Solving Stabilize-Avoid Optimal Control via Epigraph Form and Deep Reinforcement Learning

Oswin So, Chuchu Fan
Massachusetts Institute of Technology

Safe and stable controller synthesis for arbitrary dynamics

Stabilize-Avoid with Constrained Optimal Control

Tackling safety using constraints over an infinite horizon allows us to identify the invariant region (shades of blue) from which we can maintain constraint satisfaction.

EFPPO synthesizes controllers that are safe and stable by solving an infinite horizon constrained optimization problem.

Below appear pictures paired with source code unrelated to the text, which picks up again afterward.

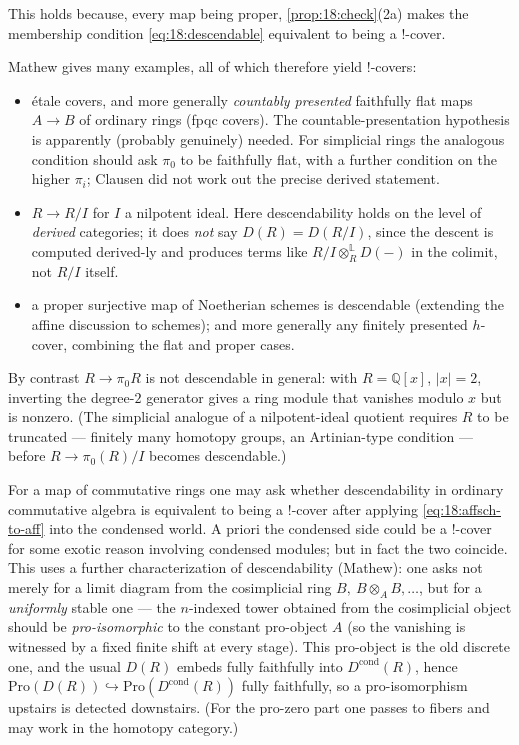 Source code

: This holds because, every map being proper, \cref{prop:18:check}(2a) makes the
membership condition \eqref{eq:18:descendable} equivalent to being a $!$-cover.

\begin{example}
\label{ex:18:descendable}
Mathew gives many examples, all of which therefore yield $!$-covers:
\begin{itemize}
\item \'etale covers, and more generally \emph{countably presented} faithfully flat
maps $A\to B$ of ordinary rings (fpqc covers). The countable-presentation
hypothesis is apparently (probably genuinely) needed. For simplicial rings the
analogous condition should ask $\pi_0$ to be faithfully flat, with a further
condition on the higher $\pi_i$; Clausen did not work out the precise derived
statement.
\item $R\to R/I$ for $I$ a nilpotent ideal. Here descendability holds on the level
of \emph{derived} categories; it does \emph{not} say $D(R)=D(R/I)$, since the
descent is computed derived-ly and produces terms like $R/I\otimes^{\mathbb L}_R
D(-)$ in the colimit, not $R/I$ itself.
\item a proper surjective map of Noetherian schemes is descendable (extending the
affine discussion to schemes); and more generally any finitely presented
$h$-cover, combining the flat and proper cases.
\end{itemize}
By contrast $R\to\pi_0 R$ is not descendable in general: with $R=\mathbb{Q}[x]$,
$|x|=2$, inverting the degree-$2$ generator gives a ring module that vanishes
modulo $x$ but is nonzero. (The simplicial analogue of a nilpotent-ideal quotient
requires $R$ to be truncated --- finitely many homotopy groups, an Artinian-type
condition --- before $R\to\pi_0(R)/I$ becomes descendable.)
\end{example}

\begin{remark}
\label{rmk:18:framework-independent}
For a map of commutative rings one may ask whether descendability in ordinary
commutative algebra is equivalent to being a $!$-cover after applying
\eqref{eq:18:affsch-to-aff} into the condensed world. A priori the condensed side
could be a $!$-cover for some exotic reason involving condensed modules; but in fact
the two coincide. This uses a further characterization of descendability (Mathew):
one asks not merely for a limit diagram from the cosimplicial ring
$B,\ B\otimes_A B,\dots$, but for a \emph{uniformly} stable one --- the $n$-indexed
tower obtained from the cosimplicial object should be \emph{pro-isomorphic} to the
constant pro-object $A$ (so the vanishing is witnessed by a fixed finite shift at
every stage). This pro-object is the old discrete one, and the usual $D(R)$ embeds
fully faithfully into $D^{\mathrm{cond}}(R)$, hence
$\mathrm{Pro}(D(R))\hookrightarrow\mathrm{Pro}(D^{\mathrm{cond}}(R))$ fully
faithfully, so a pro-isomorphism upstairs is detected downstairs. (For the
pro-zero part one passes to fibers and may work in the homotopy category.)
\end{remark}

Better Stability with Epigraph Form

EFPPO uses the epigraph form to solve the constrained optimization problem, improving optimization stability over classical Lagrangian duality methods. The gradient for (CMDP) Lagrangian duality-based methods scales linearly with \(\lambda\), while the gradient for the epigraph form does not scale with \(z\), which can cause optimization problems when \(\lambda\) grows large.

Varying \(\lambda\) and \(z\) on the same cost function and constraint function at a given point, the gradient norms (right) of the objective grow for Lagrangian duality but not for the epigraph form.

Simulation Experiments

Hopper

Stabilize
Torso is stable in the green box
Avoid
Torso touches the red box

F16 Fighter Jet

Stabilize
Stabilize to the green region near the floor
Avoid
Avoid hitting the floor, ceiling or walls. Avoid extreme angles of attack.

Abstract

Tasks for autonomous robotic systems commonly require stabilization to a desired region while maintaining safety specifications. However, solving this multi-objective problem is challenging when the dynamics are nonlinear and high-dimensional, as traditional methods do not scale well and are often limited to specific problem structures.

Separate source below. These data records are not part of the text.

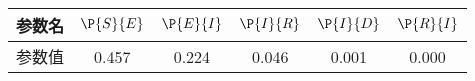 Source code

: \begin{tabular}{cccccc}
\hline
参数名&$\P{S}{E}$&$\P{E}{I}$&$\P{I}{R}$&$\P{I}{D}$&$\P{R}{I}$\\
\hline
参数值&0.457&0.224&0.046&0.001&0.000\\
\hline
\end{tabular}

To address this issue, we propose a novel approach to solve the stabilize-avoid problem via the solution of an infinite-horizon constrained optimal control problem (OCP). We transform the constrained OCP into epigraph form and obtain a two-stage optimization problem that optimizes over the policy in the inner problem and over an auxiliary variable in the outer problem. We then propose a new method for this formulation that combines an on-policy deep reinforcement learning algorithm with neural network regression. Our method yields better stability during training, avoids instabilities caused by saddle-point finding, and is not restricted to specific requirements on the problem structure compared to more traditional methods. We validate our approach on different benchmark tasks, ranging from low-dimensional toy examples to an F16 fighter jet with a 17-dimensional state space. Simulation results show that our approach consistently yields controllers that match or exceed the safety of existing methods while providing ten-fold increases in stability performance from larger regions of attraction.